What is being asked: Please transcribe the listing below in full and word for word, without its pictures.
========================================
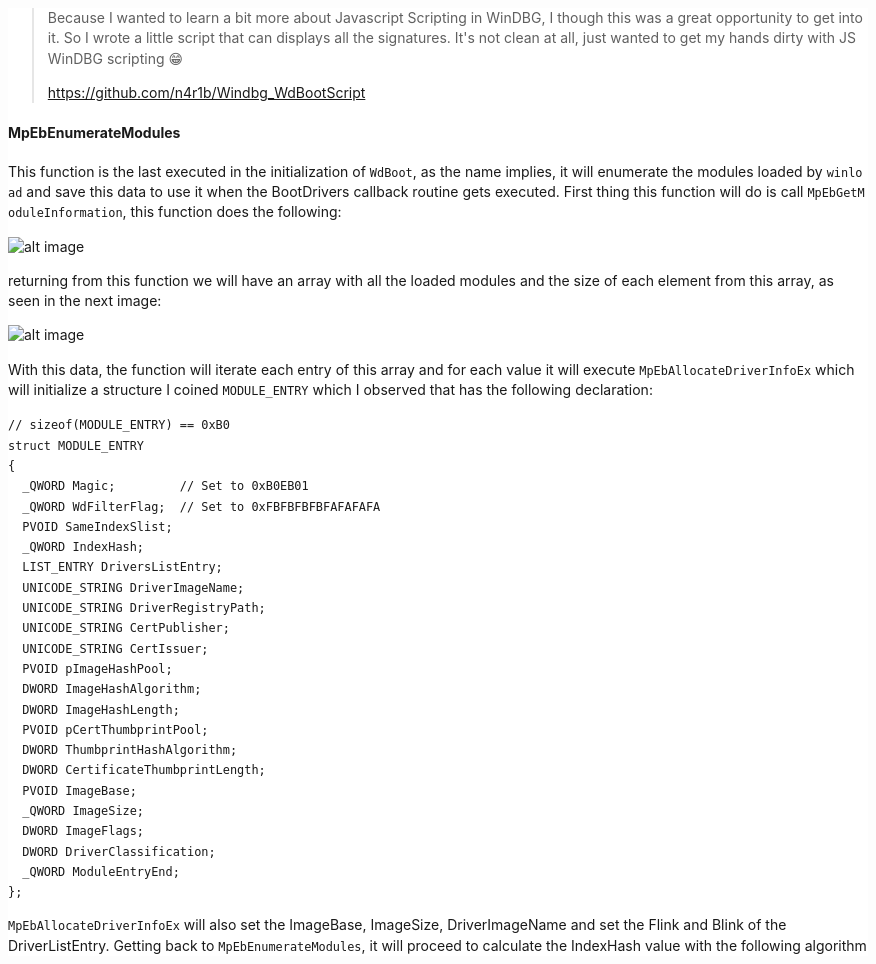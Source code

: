 > Because I wanted to learn a bit more about Javascript Scripting in WinDBG, I though this was a great opportunity to get into it. So I wrote a little script that can displays all the signatures. It's not clean at all, just wanted to get my hands dirty with JS WinDBG scripting 😁
> 
> https://github.com/n4r1b/Windbg_WdBootScript

#### MpEbEnumerateModules

This function is the last executed in the initialization of `WdBoot`, as the name implies, it will enumerate the modules loaded by `winload` and save this data to use it when the BootDrivers callback routine gets executed. First thing this function will do is call `MpEbGetModuleInformation`, this function does the following:

![alt image](/images/wdELAM/FunFunction.png "MpEbGetModuleInformation")

returning from this function we will have an array with all the loaded modules and the size of each element from this array, as seen in the next image:

![alt image](/images/wdELAM/ModulesArray.png "Modules Array")

With this data, the function will iterate each entry of this array and for each value it will execute `MpEbAllocateDriverInfoEx` which will initialize a structure I coined `MODULE_ENTRY` which I observed that has the following declaration:

```
// sizeof(MODULE_ENTRY) == 0xB0
struct MODULE_ENTRY
{
  _QWORD Magic;         // Set to 0xB0EB01
  _QWORD WdFilterFlag;  // Set to 0xFBFBFBFBFAFAFAFA
  PVOID SameIndexSlist;
  _QWORD IndexHash;
  LIST_ENTRY DriversListEntry;
  UNICODE_STRING DriverImageName;
  UNICODE_STRING DriverRegistryPath;
  UNICODE_STRING CertPublisher;
  UNICODE_STRING CertIssuer;
  PVOID pImageHashPool;
  DWORD ImageHashAlgorithm;
  DWORD ImageHashLength;
  PVOID pCertThumbprintPool;
  DWORD ThumbprintHashAlgorithm;
  DWORD CertificateThumbprintLength;
  PVOID ImageBase;
  _QWORD ImageSize;
  DWORD ImageFlags;
  DWORD DriverClassification;
  _QWORD ModuleEntryEnd;
};
```
 `MpEbAllocateDriverInfoEx` will also set the ImageBase, ImageSize, DriverImageName and set the Flink and Blink of the DriverListEntry. Getting back to `MpEbEnumerateModules`, it will proceed to calculate the IndexHash value with the following algorithm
========================================
Answer area:
Source code

: > Because I wanted to learn a bit more about Javascript Scripting in WinDBG, I though this was a great opportunity to get into it. So I wrote a little script that can displays all the signatures. It's not clean at all, just wanted to get my hands dirty with JS WinDBG scripting 😁
> 
> https://github.com/n4r1b/Windbg_WdBootScript

#### MpEbEnumerateModules

This function is the last executed in the initialization of `WdBoot`, as the name implies, it will enumerate the modules loaded by `winload` and save this data to use it when the BootDrivers callback routine gets executed. First thing this function will do is call `MpEbGetModuleInformation`, this function does the following:

![alt image](/images/wdELAM/FunFunction.png "MpEbGetModuleInformation")

returning from this function we will have an array with all the loaded modules and the size of each element from this array, as seen in the next image:

![alt image](/images/wdELAM/ModulesArray.png "Modules Array")

With this data, the function will iterate each entry of this array and for each value it will execute `MpEbAllocateDriverInfoEx` which will initialize a structure I coined `MODULE_ENTRY` which I observed that has the following declaration:

```
// sizeof(MODULE_ENTRY) == 0xB0
struct MODULE_ENTRY
{
  _QWORD Magic;         // Set to 0xB0EB01
  _QWORD WdFilterFlag;  // Set to 0xFBFBFBFBFAFAFAFA
  PVOID SameIndexSlist;
  _QWORD IndexHash;
  LIST_ENTRY DriversListEntry;
  UNICODE_STRING DriverImageName;
  UNICODE_STRING DriverRegistryPath;
  UNICODE_STRING CertPublisher;
  UNICODE_STRING CertIssuer;
  PVOID pImageHashPool;
  DWORD ImageHashAlgorithm;
  DWORD ImageHashLength;
  PVOID pCertThumbprintPool;
  DWORD ThumbprintHashAlgorithm;
  DWORD CertificateThumbprintLength;
  PVOID ImageBase;
  _QWORD ImageSize;
  DWORD ImageFlags;
  DWORD DriverClassification;
  _QWORD ModuleEntryEnd;
};
```
 `MpEbAllocateDriverInfoEx` will also set the ImageBase, ImageSize, DriverImageName and set the Flink and Blink of the DriverListEntry. Getting back to `MpEbEnumerateModules`, it will proceed to calculate the IndexHash value with the following algorithm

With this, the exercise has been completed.